The number of visitors is a vague metric for understanding whether your website visitors are qualified visitors or not.

Since not all visitors are equal, how do we determine if your site is getting qualified traffic to your website?

The answer will be determined by what you consider a success within your website’s goal.

In this entry, I would like to look into this by approaching a transactional site.

Transactional Site

In transactional sites, qualified visitors are easy to depict and analyze the qualified visitors.

Since assigning a dollar value to your metrics can be done easily, an analyst can work within that context of qualified visitors better than a non-transactional site.

Such an example would be assigning your revenue or costs to your KPI’s and analyzing your ROI.

We are more interested in determining qualified visitors from a higher level in this entry.

The high-level breakdown for you to determine different types of qualified visitors in transactional websites will be listed below.

It will allow you to understand your visitors to allocate your time, budget and set up strategies to shift your visitors into visitors who convert.

1. Several visitors converted within a certain time frame.

Ideally, this is the kind of qualified visitors you want, 100% of the visitors buying and converting.

However, the real world is not that simple and easy. So to find out how many visitors have converted is not that difficult.

Conversion Rate: Number of visitors who converted over total unique visitors.

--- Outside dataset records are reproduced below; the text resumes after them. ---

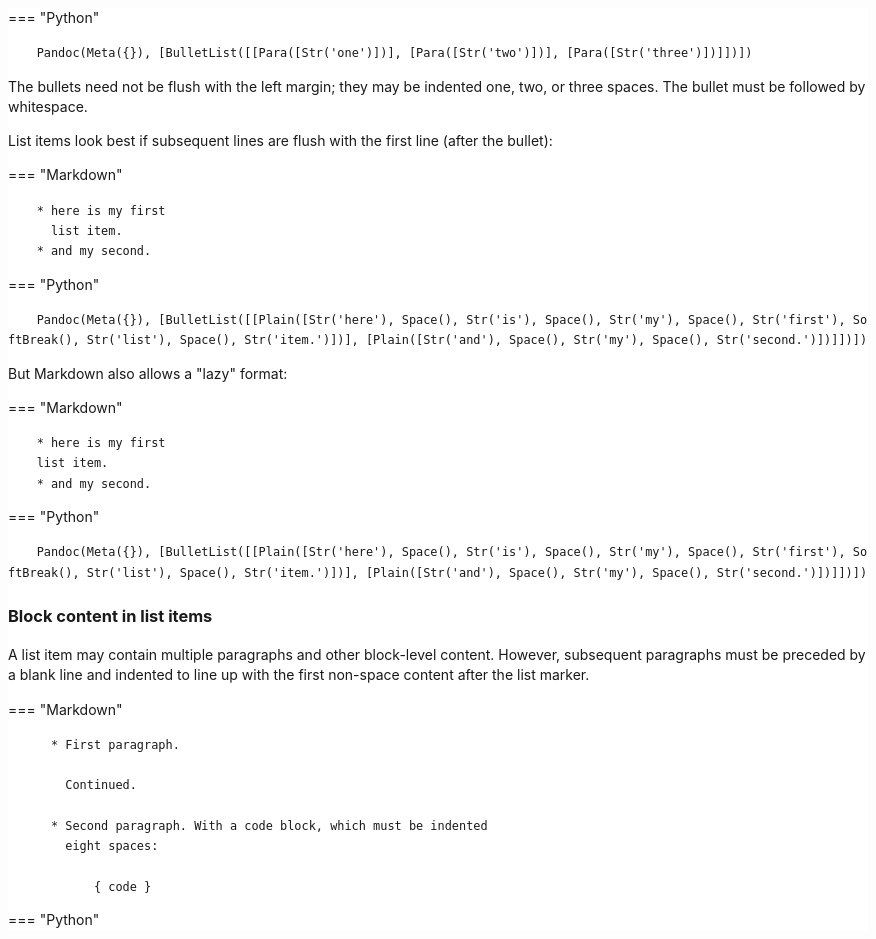 === "Python"

        Pandoc(Meta({}), [BulletList([[Para([Str('one')])], [Para([Str('two')])], [Para([Str('three')])]])])



The bullets need not be flush with the left margin; they may be indented
one, two, or three spaces. The bullet must be followed by whitespace.

List items look best if subsequent lines are flush with the first line
(after the bullet):

=== "Markdown"

        * here is my first
          list item.
        * and my second.

=== "Python"

        Pandoc(Meta({}), [BulletList([[Plain([Str('here'), Space(), Str('is'), Space(), Str('my'), Space(), Str('first'), SoftBreak(), Str('list'), Space(), Str('item.')])], [Plain([Str('and'), Space(), Str('my'), Space(), Str('second.')])]])])



But Markdown also allows a "lazy" format:

=== "Markdown"

        * here is my first
        list item.
        * and my second.

=== "Python"

        Pandoc(Meta({}), [BulletList([[Plain([Str('here'), Space(), Str('is'), Space(), Str('my'), Space(), Str('first'), SoftBreak(), Str('list'), Space(), Str('item.')])], [Plain([Str('and'), Space(), Str('my'), Space(), Str('second.')])]])])



### Block content in list items

A list item may contain multiple paragraphs and other block-level
content. However, subsequent paragraphs must be preceded by a blank line
and indented to line up with the first non-space content after the list
marker.

=== "Markdown"

          * First paragraph.
        
            Continued.
        
          * Second paragraph. With a code block, which must be indented
            eight spaces:
        
                { code }

=== "Python"
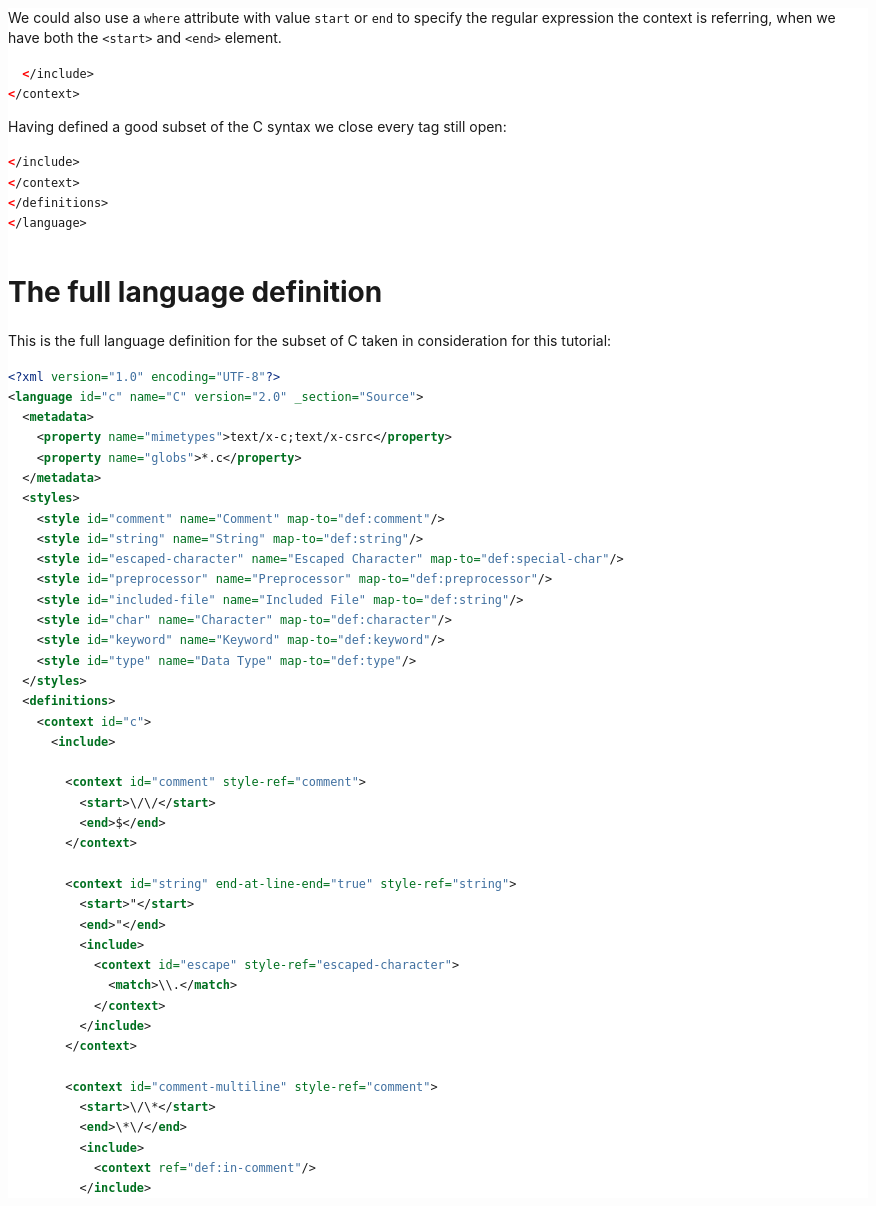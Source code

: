 We could also use a `where` attribute with value
`start` or `end` to
specify the regular expression the context is referring, when we have both
the `<start>` and `<end>` element.

```xml
  </include>
</context>
```

Having defined a good subset of the C syntax we close every tag still open:

```xml
</include>
</context>
</definitions>
</language>
```

# The full language definition

This is the full language definition for the subset of C taken in consideration
for this tutorial:

```xml
<?xml version="1.0" encoding="UTF-8"?>
<language id="c" name="C" version="2.0" _section="Source">
  <metadata>
    <property name="mimetypes">text/x-c;text/x-csrc</property>
    <property name="globs">*.c</property>
  </metadata>
  <styles>
    <style id="comment" name="Comment" map-to="def:comment"/>
    <style id="string" name="String" map-to="def:string"/>
    <style id="escaped-character" name="Escaped Character" map-to="def:special-char"/>
    <style id="preprocessor" name="Preprocessor" map-to="def:preprocessor"/>
    <style id="included-file" name="Included File" map-to="def:string"/>
    <style id="char" name="Character" map-to="def:character"/>
    <style id="keyword" name="Keyword" map-to="def:keyword"/>
    <style id="type" name="Data Type" map-to="def:type"/>
  </styles>
  <definitions>
    <context id="c">
      <include>

        <context id="comment" style-ref="comment">
          <start>\/\/</start>
          <end>$</end>
        </context>

        <context id="string" end-at-line-end="true" style-ref="string">
          <start>"</start>
          <end>"</end>
          <include>
            <context id="escape" style-ref="escaped-character">
              <match>\\.</match>
            </context>
          </include>
        </context>

        <context id="comment-multiline" style-ref="comment">
          <start>\/\*</start>
          <end>\*\/</end>
          <include>
            <context ref="def:in-comment"/>
          </include>
```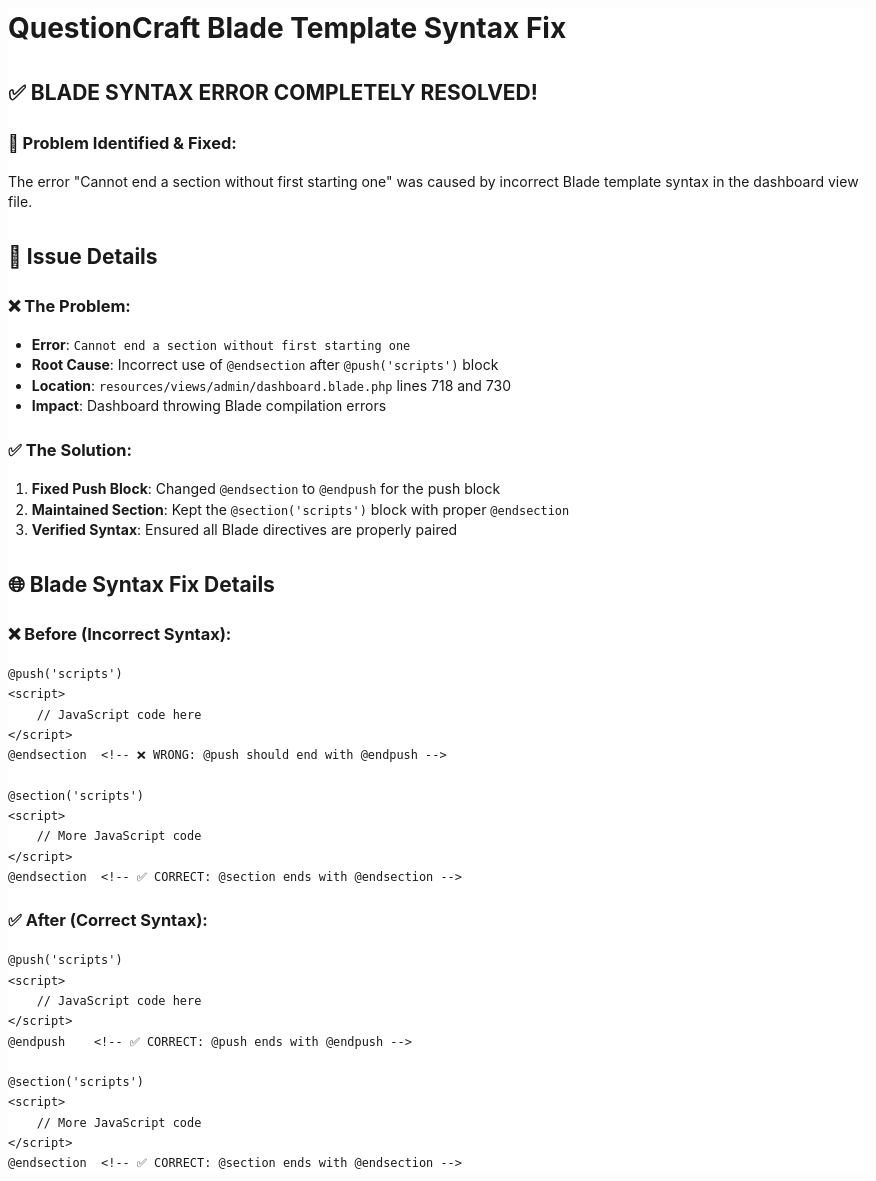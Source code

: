 # QuestionCraft Blade Template Syntax Fix

## ✅ **BLADE SYNTAX ERROR COMPLETELY RESOLVED!**

### **🎯 Problem Identified & Fixed:**

The error "Cannot end a section without first starting one" was caused by incorrect Blade template syntax in the dashboard view file.

## **🔧 Issue Details**

### **❌ The Problem:**
- **Error**: `Cannot end a section without first starting one`
- **Root Cause**: Incorrect use of `@endsection` after `@push('scripts')` block
- **Location**: `resources/views/admin/dashboard.blade.php` lines 718 and 730
- **Impact**: Dashboard throwing Blade compilation errors

### **✅ The Solution:**
1. **Fixed Push Block**: Changed `@endsection` to `@endpush` for the push block
2. **Maintained Section**: Kept the `@section('scripts')` block with proper `@endsection`
3. **Verified Syntax**: Ensured all Blade directives are properly paired

## **🌐 Blade Syntax Fix Details**

### **❌ Before (Incorrect Syntax):**
```blade
@push('scripts')
<script>
    // JavaScript code here
</script>
@endsection  <!-- ❌ WRONG: @push should end with @endpush -->

@section('scripts')
<script>
    // More JavaScript code
</script>
@endsection  <!-- ✅ CORRECT: @section ends with @endsection -->
```

### **✅ After (Correct Syntax):**
```blade
@push('scripts')
<script>
    // JavaScript code here
</script>
@endpush    <!-- ✅ CORRECT: @push ends with @endpush -->

@section('scripts')
<script>
    // More JavaScript code
</script>
@endsection  <!-- ✅ CORRECT: @section ends with @endsection -->
```
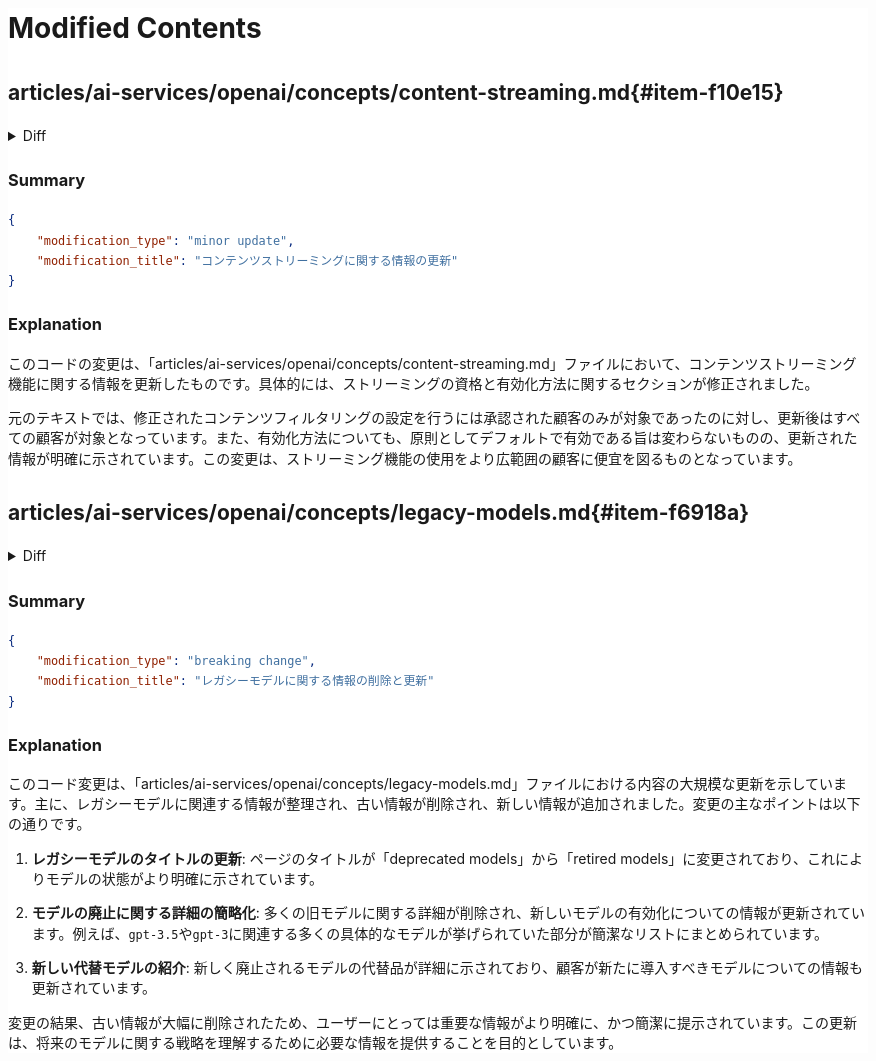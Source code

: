 
# Modified Contents
## articles/ai-services/openai/concepts/content-streaming.md{#item-f10e15}

<details><summary>Diff</summary></details>

### Summary

```json
{
    "modification_type": "minor update",
    "modification_title": "コンテンツストリーミングに関する情報の更新"
}
```

### Explanation
このコードの変更は、「articles/ai-services/openai/concepts/content-streaming.md」ファイルにおいて、コンテンツストリーミング機能に関する情報を更新したものです。具体的には、ストリーミングの資格と有効化方法に関するセクションが修正されました。 

元のテキストでは、修正されたコンテンツフィルタリングの設定を行うには承認された顧客のみが対象であったのに対し、更新後はすべての顧客が対象となっています。また、有効化方法についても、原則としてデフォルトで有効である旨は変わらないものの、更新された情報が明確に示されています。この変更は、ストリーミング機能の使用をより広範囲の顧客に便宜を図るものとなっています。

## articles/ai-services/openai/concepts/legacy-models.md{#item-f6918a}

<details><summary>Diff</summary></details>

### Summary

```json
{
    "modification_type": "breaking change",
    "modification_title": "レガシーモデルに関する情報の削除と更新"
}
```

### Explanation
このコード変更は、「articles/ai-services/openai/concepts/legacy-models.md」ファイルにおける内容の大規模な更新を示しています。主に、レガシーモデルに関連する情報が整理され、古い情報が削除され、新しい情報が追加されました。変更の主なポイントは以下の通りです。

1. **レガシーモデルのタイトルの更新**: ページのタイトルが「deprecated models」から「retired models」に変更されており、これによりモデルの状態がより明確に示されています。

2. **モデルの廃止に関する詳細の簡略化**: 多くの旧モデルに関する詳細が削除され、新しいモデルの有効化についての情報が更新されています。例えば、`gpt-3.5`や`gpt-3`に関連する多くの具体的なモデルが挙げられていた部分が簡潔なリストにまとめられています。

3. **新しい代替モデルの紹介**: 新しく廃止されるモデルの代替品が詳細に示されており、顧客が新たに導入すべきモデルについての情報も更新されています。

変更の結果、古い情報が大幅に削除されたため、ユーザーにとっては重要な情報がより明確に、かつ簡潔に提示されています。この更新は、将来のモデルに関する戦略を理解するために必要な情報を提供することを目的としています。
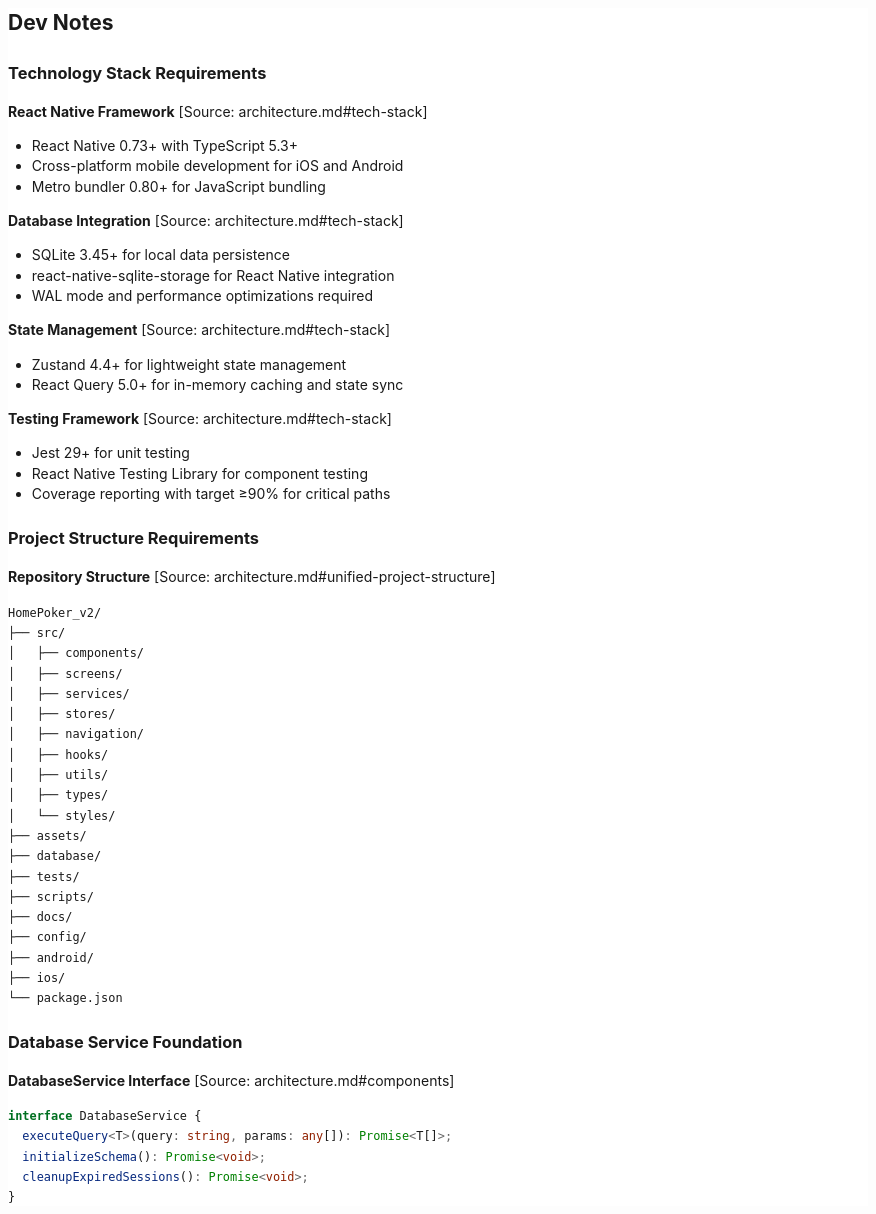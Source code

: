 ## Dev Notes

### Technology Stack Requirements
**React Native Framework** [Source: architecture.md#tech-stack]
- React Native 0.73+ with TypeScript 5.3+
- Cross-platform mobile development for iOS and Android
- Metro bundler 0.80+ for JavaScript bundling

**Database Integration** [Source: architecture.md#tech-stack]
- SQLite 3.45+ for local data persistence
- react-native-sqlite-storage for React Native integration
- WAL mode and performance optimizations required

**State Management** [Source: architecture.md#tech-stack]
- Zustand 4.4+ for lightweight state management
- React Query 5.0+ for in-memory caching and state sync

**Testing Framework** [Source: architecture.md#tech-stack]
- Jest 29+ for unit testing
- React Native Testing Library for component testing
- Coverage reporting with target ≥90% for critical paths

### Project Structure Requirements
**Repository Structure** [Source: architecture.md#unified-project-structure]
```
HomePoker_v2/
├── src/
│   ├── components/
│   ├── screens/
│   ├── services/
│   ├── stores/
│   ├── navigation/
│   ├── hooks/
│   ├── utils/
│   ├── types/
│   └── styles/
├── assets/
├── database/
├── tests/
├── scripts/
├── docs/
├── config/
├── android/
├── ios/
└── package.json
```

### Database Service Foundation
**DatabaseService Interface** [Source: architecture.md#components]
```typescript
interface DatabaseService {
  executeQuery<T>(query: string, params: any[]): Promise<T[]>;
  initializeSchema(): Promise<void>;
  cleanupExpiredSessions(): Promise<void>;
}
```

This percentage tells you the volume of your qualified visitors.

2. Several visitors who didn’t convert but are most likely qualified or have the potential to convert.

You might have a lot of these visitors. An example of these types of visitors would be people who know what they want but compare sites for better deals (price, shipping).

Unlike the qualified visitors defined above (1), these are much trickier to determine.

For example, some analysts would say visitors who stayed more than 10 sec are pretty much qualified.

However, it takes more combinations of different metrics to understand these types of visitors better.

Such measures are:

  • Total visitors to the site minus the total number of converted visitors.
  • Visitors who had site visit duration of more than minimum desired time, and less than 25 min (at the most).

Every web page has a different volume of content for visitors to consume.

Use your judgment to see the least number of visitors to consume the page information. Maximum time is set to 25 min due to the typical session definition.

The better you estimate that time will narrow down your chance of defining qualified visitors.

Bounce rate (single page visits/total entry visits), use the bounce rate to determine the visitors that aren’t bouncing to the volume of visitors you are working with.

This process of picking the non-qualified visitors out of the visitors, who didn’t convert, will most likely leave you with a better number of qualified visitors for you to start analyzing with these types of qualified visitors.

3. Some visitors who didn’t convert and are not qualified.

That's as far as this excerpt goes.